Les puissants ordinateurs nécessaires à «miner» les bitcoins nécessitent en effet énormément de puissance pour fonctionner. Alors que le changement climatique continue de ravager la planète, ce n'est pas exactement ce que l'on peut attendre d'une technologie se présentant comme l'avenir des transactions financières.

Afin de redorer l'image de leur monnaie virtuelle, certains mineurs tentent donc, dans la mesure du possible, de rendre leur crypto «verte». Pour cela, de plus en plus de partenariats sont noués entre des entreprises du secteur du bitcoin et de celui du nucléaire.

Oklo, une start-up qui prévoit de construire des mini-réacteurs nucléaires, a annoncé en juillet un partenariat de vingt ans avec Compass, une entreprise de minage. Ce même mois, la firme Energy Harbor –mouillée par ailleurs dans un scandale de corruption– a annoncé qu'elle allait fournir en énergie nucléaire le centre de minage de Coshocton, dans l'Ohio.

De son côté, l'entreprise Talen Energy a pour projet de construire un datacenter dédié au bitcoin à côté de sa centrale nucléaire en Pennsylvanie.

Malgré ces projets, il y a peu de chances que les cryptomonnaies deviennent véritablement neutres sur le plan environnemental.

Nouvelle (nuclé)ère

Tout d'abord, ces quelques projets ne sont qu'une goutte dans l'océan. Avant que le pays n'entre en guerre contre les cryptomonnaies, la réalité du minage de bitcoin se trouvait essentiellement en Chine, où la production d'énergie est très polluante. Les activités se sont depuis déplacées vers des pays dont les centrales ne sont a priori pas beaucoup plus neutres.

Et quand bien même une grande partie des fermes à bitcoin était reliée à des réacteurs nucléaires, la crypto deviendrait-elle écologique pour autant?

L'énergie nucléaire est certes «verte» au sens où elle ne rejette pas de gaz à effet de serre, mais les déchets nucléaires qui peuvent rester actifs des centaines de milliers d'années et les catastrophes humaines et environnementales qu'elle peut causer n'en font pas une solution absolue.

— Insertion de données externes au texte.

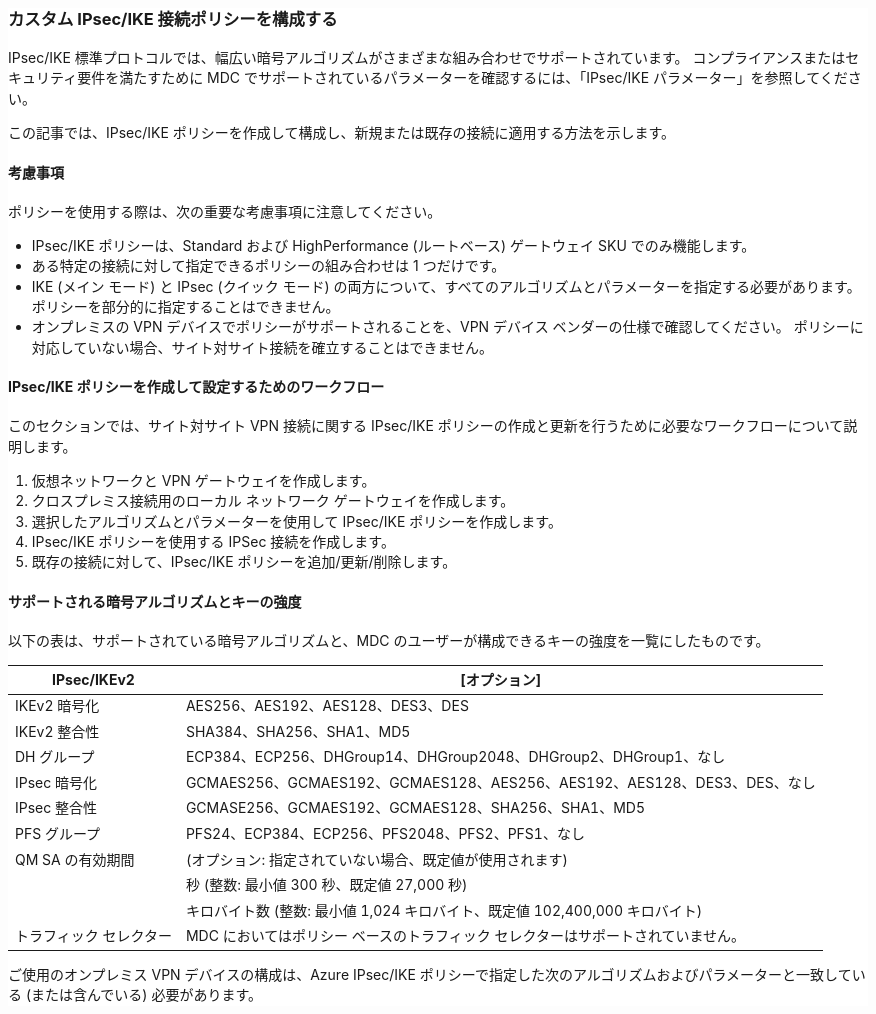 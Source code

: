 ### <a name="configure-custom-ipsecike-connection-policies"></a>カスタム IPsec/IKE 接続ポリシーを構成する

IPsec/IKE 標準プロトコルでは、幅広い暗号アルゴリズムがさまざまな組み合わせでサポートされています。 コンプライアンスまたはセキュリティ要件を満たすために MDC でサポートされているパラメーターを確認するには、「IPsec/IKE パラメーター」を参照してください。

この記事では、IPsec/IKE ポリシーを作成して構成し、新規または既存の接続に適用する方法を示します。

#### <a name="considerations"></a>考慮事項

ポリシーを使用する際は、次の重要な考慮事項に注意してください。

- IPsec/IKE ポリシーは、Standard および HighPerformance (ルートベース) ゲートウェイ SKU でのみ機能します。
- ある特定の接続に対して指定できるポリシーの組み合わせは 1 つだけです。
- IKE (メイン モード) と IPsec (クイック モード) の両方について、すべてのアルゴリズムとパラメーターを指定する必要があります。 ポリシーを部分的に指定することはできません。
- オンプレミスの VPN デバイスでポリシーがサポートされることを、VPN デバイス ベンダーの仕様で確認してください。 ポリシーに対応していない場合、サイト対サイト接続を確立することはできません。

#### <a name="workflow-to-create-and-set-ipsecike-policy"></a>IPsec/IKE ポリシーを作成して設定するためのワークフロー

このセクションでは、サイト対サイト VPN 接続に関する IPsec/IKE ポリシーの作成と更新を行うために必要なワークフローについて説明します。

1. 仮想ネットワークと VPN ゲートウェイを作成します。
2. クロスプレミス接続用のローカル ネットワーク ゲートウェイを作成します。
3. 選択したアルゴリズムとパラメーターを使用して IPsec/IKE ポリシーを作成します。
4. IPsec/IKE ポリシーを使用する IPSec 接続を作成します。
5. 既存の接続に対して、IPsec/IKE ポリシーを追加/更新/削除します。

#### <a name="supported-cryptographic-algorithms-and-key-strengths"></a>サポートされる暗号アルゴリズムとキーの強度

以下の表は、サポートされている暗号アルゴリズムと、MDC のユーザーが構成できるキーの強度を一覧にしたものです。

| **IPsec/IKEv2** | **[オプション]** |
|-----------------|-------------|
| IKEv2 暗号化 | AES256、AES192、AES128、DES3、DES |
| IKEv2 整合性 | SHA384、SHA256、SHA1、MD5 |
| DH グループ | ECP384、ECP256、DHGroup14、DHGroup2048、DHGroup2、DHGroup1、なし |
| IPsec 暗号化 | GCMAES256、GCMAES192、GCMAES128、AES256、AES192、AES128、DES3、DES、なし |
| IPsec 整合性 | GCMASE256、GCMAES192、GCMAES128、SHA256、SHA1、MD5 |
| PFS グループ | PFS24、ECP384、ECP256、PFS2048、PFS2、PFS1、なし |
| QM SA の有効期間 | (オプション: 指定されていない場合、既定値が使用されます) |
| | 秒 (整数: 最小値 300 秒、既定値 27,000 秒) |
| | キロバイト数 (整数: 最小値 1,024 キロバイト、既定値 102,400,000 キロバイト) |
| トラフィック セレクター | MDC においてはポリシー ベースのトラフィック セレクターはサポートされていません。 |

ご使用のオンプレミス VPN デバイスの構成は、Azure IPsec/IKE ポリシーで指定した次のアルゴリズムおよびパラメーターと一致している (または含んでいる) 必要があります。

À ce niveau, la question n'est pas tant «l'énergie utilisée pour faire fonctionner le bitcoin est-elle verte?» que «une monnaie qui consomme autant d'énergie pour fonctionner est-elle vraiment nécessaire?».

D'autant que le minage de bitcoin n'est pas vraiment une activité que l'on peut qualifier de durable. Il est prévu depuis la création de la cryptomonnaie qu'il ne pourra y avoir en tout que 21 millions de bitcoins: 18,5 millions environ ont déjà été minés.

Il se passera beaucoup de temps avant que le dernier bitcoin ne soit produit, mais la récompense financière pour avoir miné un bitcoin est divisée par deux tous les quatre ans.

Les datacenters en place devront alors reposer sur la taxe payée à chaque transaction, qui risque d'augmenter sensiblement. Impossible donc de savoir comment va se comporter le bitcoin, déjà très volatile, d'ici quelques années.